基于微生物16SrRNA测序技术对ICR小鼠传代后肠道菌群变化的分析

2022-07-25 06:42张璐瑶颛清芮傅祥伟侯云鹏

中国农业大学学报 2022年7期

张璐瑶孟琳颛清芮傅祥伟，3 侯云鹏*

(1.中国农业大学生物学院/农业生物技术国家重点实验室,北京 100193；2.中国农业大学动物科技学院/畜禽育种国家工程实验室,北京 100193；3.新疆农垦科学院省部共建绵羊遗传改良与健康养殖国家重点实验室,新疆石河子 832000)

哺乳动物胃肠道内定植了1 014种细菌，这些细菌基因总和是宿主基因数目的 100 多倍，因此也被称为寄主体内的“隐形器官”。近年来关于哺乳动物肠道微生物的研究表明，肠道微生物可以通过调节内分泌和神经等方式参与机体的能量代谢、物质吸收、免疫调节等多项生命活动。作为宿主体内控制代谢的隐形器官,肠道微生物失调可能造成多种代谢紊乱疾病，如肥胖，Ⅱ型糖尿病，脂肪肝和动脉粥样硬化等。此外，肠道菌群易受宿主年龄、性别以及饮食等应激性环境因素的影响。

小鼠肠道中存在大量的微生物菌群,这些微生物菌群结构复杂种类繁多,参与宿主的代谢,在宿主的消化吸收和免疫调控方面均发挥了重要作用,对小鼠的生长发育有很大影响。ICR品系小鼠以多产为目标进行选育，由美国癌症研究所(Institute of cancer research)分送各国饲养的实验小鼠ICR。ICR品系小鼠毛色白化，同时具有适应性强，体格健壮，繁殖力强，生长速度快，实验重复性好等特点，是常见的实验室模式动物。结合本实验室和我国的从事实验动物饲养管理的研究者发现，经过长时间和多代次的近亲扩繁，ICR品系小鼠随着繁殖代次的增加会出现一些生长和繁殖性能异常的状况。经统计分析后发现，ICR品系小鼠传代后新生子代的生长速度显著降低，各年龄段体重显著降低，体长显著降低等现象。
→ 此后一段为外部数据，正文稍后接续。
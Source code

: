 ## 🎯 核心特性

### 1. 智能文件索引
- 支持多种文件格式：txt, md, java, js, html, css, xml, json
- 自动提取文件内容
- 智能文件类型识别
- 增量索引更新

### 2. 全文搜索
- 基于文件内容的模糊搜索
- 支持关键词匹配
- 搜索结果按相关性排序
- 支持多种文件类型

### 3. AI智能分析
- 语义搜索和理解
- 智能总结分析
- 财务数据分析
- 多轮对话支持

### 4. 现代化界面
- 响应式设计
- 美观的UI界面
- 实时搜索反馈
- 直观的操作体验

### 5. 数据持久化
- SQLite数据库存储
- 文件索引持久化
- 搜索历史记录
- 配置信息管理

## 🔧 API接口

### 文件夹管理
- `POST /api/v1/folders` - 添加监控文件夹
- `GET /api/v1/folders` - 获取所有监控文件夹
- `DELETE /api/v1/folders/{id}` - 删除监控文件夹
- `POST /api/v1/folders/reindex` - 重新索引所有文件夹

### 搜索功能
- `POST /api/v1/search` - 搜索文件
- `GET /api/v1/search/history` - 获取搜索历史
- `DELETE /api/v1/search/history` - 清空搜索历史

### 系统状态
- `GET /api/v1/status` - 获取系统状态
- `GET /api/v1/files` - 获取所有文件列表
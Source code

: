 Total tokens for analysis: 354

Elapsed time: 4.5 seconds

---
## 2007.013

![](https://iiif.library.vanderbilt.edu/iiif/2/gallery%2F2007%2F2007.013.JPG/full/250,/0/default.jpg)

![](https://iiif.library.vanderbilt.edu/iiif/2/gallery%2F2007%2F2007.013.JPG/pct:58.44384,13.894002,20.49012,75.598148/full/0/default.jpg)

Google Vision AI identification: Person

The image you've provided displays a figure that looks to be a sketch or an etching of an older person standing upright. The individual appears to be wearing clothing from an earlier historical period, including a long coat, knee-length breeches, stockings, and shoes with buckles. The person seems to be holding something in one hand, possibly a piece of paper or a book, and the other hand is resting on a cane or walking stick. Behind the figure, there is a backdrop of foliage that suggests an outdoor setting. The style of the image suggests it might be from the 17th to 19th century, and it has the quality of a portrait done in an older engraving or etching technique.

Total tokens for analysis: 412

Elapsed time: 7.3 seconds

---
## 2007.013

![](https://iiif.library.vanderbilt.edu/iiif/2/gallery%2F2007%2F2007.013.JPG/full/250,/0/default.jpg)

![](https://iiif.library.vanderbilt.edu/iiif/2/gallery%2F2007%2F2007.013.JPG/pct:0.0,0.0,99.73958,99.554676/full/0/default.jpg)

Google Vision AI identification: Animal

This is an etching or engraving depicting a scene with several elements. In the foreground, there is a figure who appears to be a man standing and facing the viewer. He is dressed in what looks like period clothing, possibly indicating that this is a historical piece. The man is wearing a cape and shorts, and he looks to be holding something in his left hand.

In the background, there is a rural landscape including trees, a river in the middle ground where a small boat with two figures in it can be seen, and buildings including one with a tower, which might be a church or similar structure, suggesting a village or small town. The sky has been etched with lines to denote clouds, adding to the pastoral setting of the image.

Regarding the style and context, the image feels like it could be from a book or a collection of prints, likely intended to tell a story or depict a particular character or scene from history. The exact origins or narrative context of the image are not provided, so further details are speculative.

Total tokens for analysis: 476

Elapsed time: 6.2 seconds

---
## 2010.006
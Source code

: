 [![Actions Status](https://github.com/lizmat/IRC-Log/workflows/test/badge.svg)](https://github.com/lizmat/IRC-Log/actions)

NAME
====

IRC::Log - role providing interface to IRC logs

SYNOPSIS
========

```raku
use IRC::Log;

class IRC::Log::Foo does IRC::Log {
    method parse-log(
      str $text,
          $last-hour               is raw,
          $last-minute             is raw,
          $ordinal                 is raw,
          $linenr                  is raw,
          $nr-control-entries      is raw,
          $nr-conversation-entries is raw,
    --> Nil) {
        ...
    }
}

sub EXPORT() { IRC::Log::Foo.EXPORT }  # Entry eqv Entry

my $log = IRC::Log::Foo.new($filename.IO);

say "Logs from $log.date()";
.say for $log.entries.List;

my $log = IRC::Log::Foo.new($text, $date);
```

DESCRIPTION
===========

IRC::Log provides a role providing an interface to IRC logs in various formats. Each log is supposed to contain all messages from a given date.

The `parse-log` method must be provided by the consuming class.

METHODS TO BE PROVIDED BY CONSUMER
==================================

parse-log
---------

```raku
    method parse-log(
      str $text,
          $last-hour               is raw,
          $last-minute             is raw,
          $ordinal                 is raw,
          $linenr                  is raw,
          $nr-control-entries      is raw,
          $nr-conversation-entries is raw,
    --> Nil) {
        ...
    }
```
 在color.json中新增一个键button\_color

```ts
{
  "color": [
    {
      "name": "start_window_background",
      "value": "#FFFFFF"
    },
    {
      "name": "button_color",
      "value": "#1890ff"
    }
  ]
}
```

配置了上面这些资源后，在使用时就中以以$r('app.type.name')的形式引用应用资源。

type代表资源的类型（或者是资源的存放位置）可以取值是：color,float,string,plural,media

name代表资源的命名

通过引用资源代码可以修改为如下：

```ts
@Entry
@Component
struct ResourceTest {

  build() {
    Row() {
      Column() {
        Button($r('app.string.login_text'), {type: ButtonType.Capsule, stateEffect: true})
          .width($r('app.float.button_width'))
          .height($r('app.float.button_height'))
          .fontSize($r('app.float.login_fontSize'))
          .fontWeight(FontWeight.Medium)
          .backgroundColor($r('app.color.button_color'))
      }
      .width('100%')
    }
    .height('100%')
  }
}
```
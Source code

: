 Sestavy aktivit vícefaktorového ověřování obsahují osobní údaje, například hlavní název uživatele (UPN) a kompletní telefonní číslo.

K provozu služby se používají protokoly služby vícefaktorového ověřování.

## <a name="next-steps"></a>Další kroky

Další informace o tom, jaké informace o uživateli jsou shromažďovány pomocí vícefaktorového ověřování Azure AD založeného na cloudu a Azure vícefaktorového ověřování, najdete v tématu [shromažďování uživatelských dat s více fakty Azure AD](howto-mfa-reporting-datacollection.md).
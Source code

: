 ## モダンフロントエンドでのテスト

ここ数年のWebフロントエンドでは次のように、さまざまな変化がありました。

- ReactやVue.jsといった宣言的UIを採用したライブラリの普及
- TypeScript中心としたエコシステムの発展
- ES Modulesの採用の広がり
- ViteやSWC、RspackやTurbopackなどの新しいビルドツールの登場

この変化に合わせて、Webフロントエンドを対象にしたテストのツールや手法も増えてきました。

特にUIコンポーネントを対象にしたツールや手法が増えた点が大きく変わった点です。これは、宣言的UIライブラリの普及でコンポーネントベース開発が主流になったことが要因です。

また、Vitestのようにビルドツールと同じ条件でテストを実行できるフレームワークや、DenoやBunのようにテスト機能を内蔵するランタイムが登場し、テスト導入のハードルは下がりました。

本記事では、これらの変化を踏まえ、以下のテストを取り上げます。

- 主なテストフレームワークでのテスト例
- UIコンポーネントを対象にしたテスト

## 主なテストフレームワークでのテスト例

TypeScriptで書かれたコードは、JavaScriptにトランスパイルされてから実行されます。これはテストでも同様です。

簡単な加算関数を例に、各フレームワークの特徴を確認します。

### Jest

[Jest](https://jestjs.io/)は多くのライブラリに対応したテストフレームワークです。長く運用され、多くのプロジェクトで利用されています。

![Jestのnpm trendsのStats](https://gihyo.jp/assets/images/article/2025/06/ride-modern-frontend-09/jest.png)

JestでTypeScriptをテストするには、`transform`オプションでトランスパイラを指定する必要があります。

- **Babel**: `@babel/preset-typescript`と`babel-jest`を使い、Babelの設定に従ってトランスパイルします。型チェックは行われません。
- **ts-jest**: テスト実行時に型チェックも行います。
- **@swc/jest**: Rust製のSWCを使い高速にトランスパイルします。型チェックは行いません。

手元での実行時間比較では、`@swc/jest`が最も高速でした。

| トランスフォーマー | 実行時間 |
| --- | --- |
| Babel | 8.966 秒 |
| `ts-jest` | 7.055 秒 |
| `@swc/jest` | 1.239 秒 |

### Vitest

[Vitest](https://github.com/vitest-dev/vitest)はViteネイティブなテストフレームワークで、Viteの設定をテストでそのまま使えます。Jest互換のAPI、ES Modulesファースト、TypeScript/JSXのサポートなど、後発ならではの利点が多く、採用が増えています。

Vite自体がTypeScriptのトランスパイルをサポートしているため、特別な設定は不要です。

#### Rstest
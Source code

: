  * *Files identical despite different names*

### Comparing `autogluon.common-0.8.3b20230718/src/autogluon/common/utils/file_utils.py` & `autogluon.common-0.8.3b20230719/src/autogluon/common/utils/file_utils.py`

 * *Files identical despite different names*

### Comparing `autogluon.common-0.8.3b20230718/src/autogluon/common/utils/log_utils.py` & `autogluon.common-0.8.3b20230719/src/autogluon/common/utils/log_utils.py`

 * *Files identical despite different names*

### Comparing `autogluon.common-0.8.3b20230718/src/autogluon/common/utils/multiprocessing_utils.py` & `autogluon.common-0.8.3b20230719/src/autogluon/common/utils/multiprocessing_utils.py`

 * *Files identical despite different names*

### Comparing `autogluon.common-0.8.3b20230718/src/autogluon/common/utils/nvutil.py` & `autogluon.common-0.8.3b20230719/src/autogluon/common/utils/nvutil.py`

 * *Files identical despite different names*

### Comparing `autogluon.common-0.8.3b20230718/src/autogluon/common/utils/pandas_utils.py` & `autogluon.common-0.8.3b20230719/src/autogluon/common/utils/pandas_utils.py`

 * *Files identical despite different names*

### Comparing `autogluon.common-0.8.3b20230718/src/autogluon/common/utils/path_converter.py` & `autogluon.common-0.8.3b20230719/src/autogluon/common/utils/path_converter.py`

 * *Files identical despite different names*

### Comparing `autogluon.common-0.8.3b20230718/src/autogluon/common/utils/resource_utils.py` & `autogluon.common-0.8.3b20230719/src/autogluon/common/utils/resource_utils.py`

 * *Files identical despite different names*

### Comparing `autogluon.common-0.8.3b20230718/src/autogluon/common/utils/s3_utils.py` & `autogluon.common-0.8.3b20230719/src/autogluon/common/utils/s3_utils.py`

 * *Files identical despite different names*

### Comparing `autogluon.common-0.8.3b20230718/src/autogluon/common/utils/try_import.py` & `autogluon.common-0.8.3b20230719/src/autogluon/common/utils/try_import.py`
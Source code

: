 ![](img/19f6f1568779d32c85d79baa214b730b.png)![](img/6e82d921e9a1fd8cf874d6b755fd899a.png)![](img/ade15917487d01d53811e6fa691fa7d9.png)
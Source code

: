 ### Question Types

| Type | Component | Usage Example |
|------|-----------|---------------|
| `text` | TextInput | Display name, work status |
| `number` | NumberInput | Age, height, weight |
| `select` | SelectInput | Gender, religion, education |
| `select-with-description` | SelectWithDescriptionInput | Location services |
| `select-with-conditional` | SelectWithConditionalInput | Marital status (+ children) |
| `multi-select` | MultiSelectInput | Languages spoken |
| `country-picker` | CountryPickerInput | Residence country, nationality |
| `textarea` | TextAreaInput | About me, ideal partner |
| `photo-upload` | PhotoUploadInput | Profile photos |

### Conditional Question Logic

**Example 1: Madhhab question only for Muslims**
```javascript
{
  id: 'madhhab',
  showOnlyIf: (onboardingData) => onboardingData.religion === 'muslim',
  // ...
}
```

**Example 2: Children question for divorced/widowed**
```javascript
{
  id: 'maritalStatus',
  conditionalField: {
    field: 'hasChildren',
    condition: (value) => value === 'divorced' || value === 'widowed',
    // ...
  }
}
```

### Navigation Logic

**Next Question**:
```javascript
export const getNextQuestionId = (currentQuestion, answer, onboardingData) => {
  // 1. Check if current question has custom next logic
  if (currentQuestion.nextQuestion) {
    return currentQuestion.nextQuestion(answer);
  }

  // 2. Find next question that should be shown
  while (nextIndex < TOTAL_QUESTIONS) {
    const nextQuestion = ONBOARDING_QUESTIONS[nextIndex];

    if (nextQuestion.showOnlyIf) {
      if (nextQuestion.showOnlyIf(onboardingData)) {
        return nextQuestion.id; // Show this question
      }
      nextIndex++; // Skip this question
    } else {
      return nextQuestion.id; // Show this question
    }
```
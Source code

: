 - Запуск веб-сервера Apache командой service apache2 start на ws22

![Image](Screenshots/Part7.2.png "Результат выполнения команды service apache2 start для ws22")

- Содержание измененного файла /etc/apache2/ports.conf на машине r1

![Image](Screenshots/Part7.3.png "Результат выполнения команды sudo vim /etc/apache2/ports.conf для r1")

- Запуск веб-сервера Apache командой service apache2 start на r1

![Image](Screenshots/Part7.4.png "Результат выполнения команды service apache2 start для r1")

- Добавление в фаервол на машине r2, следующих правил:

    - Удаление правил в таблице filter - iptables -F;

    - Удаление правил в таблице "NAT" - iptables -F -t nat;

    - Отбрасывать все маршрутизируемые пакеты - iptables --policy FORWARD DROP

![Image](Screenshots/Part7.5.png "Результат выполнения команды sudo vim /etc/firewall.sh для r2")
随着基因组技术和二代测序技术的发展,研究微生物群落结构也实现了从传统的细菌培养基提取法到使用高通量测序技术的转变。其中，16SrRNA测序已经成为研究微生物群落组成及其分布的重要手段。16SrRNA测序技术是通过比对细菌 16SrRNA 序列对细菌进行快速种属鉴定的一种方法。与此同时16SrRNA测序技术还可以对样品中的优势物种以及一些未知的物种进行检测和分类，获得样品中的微生物组成并计算出它们的相对丰度。此外，16SrRNA测序还可以通过差异菌群进行差异代谢通路预测分析，预测肠道微生物的变化带来的代谢差异表型等。由此，猜测ICR品系雄性小鼠随着繁殖代次的增加出现的生长异常可能与其肠道微生物的改变有关。为探究ICR雄性小鼠随着繁殖代次的增加出现的生长异常和其肠道微生物的关系，分别收集F0、F1、F2和F3代18周雄鼠的大肠内容物，每组收集6个重复，通过16SrRNA测序技术，研究ICR雄性小鼠传代之后肠道菌群的变化。

1 材料与方法

1.1 试验材料

试验动物

清洁级雌性ICR小鼠20只，雄性ICR小鼠10只(北京维通利华实验动物技术有限公司)7周龄，体重25～30 g。实验动物饲养于中国农业大学西校区动物实验室，小鼠繁殖饲料喂养，自由进食、饮水。小鼠繁殖饲料具体营养成分见(表1)，从华阜康实验动物公司购买。动物实验室严格按照相关参数进行控制：小鼠自由采食和饮水，供应充足，垫料每周更换一次。光照控制在12 h∶12 h(北京时间8:00～20:00光照)，温度控制在20～25 ℃，湿度为45%～55%。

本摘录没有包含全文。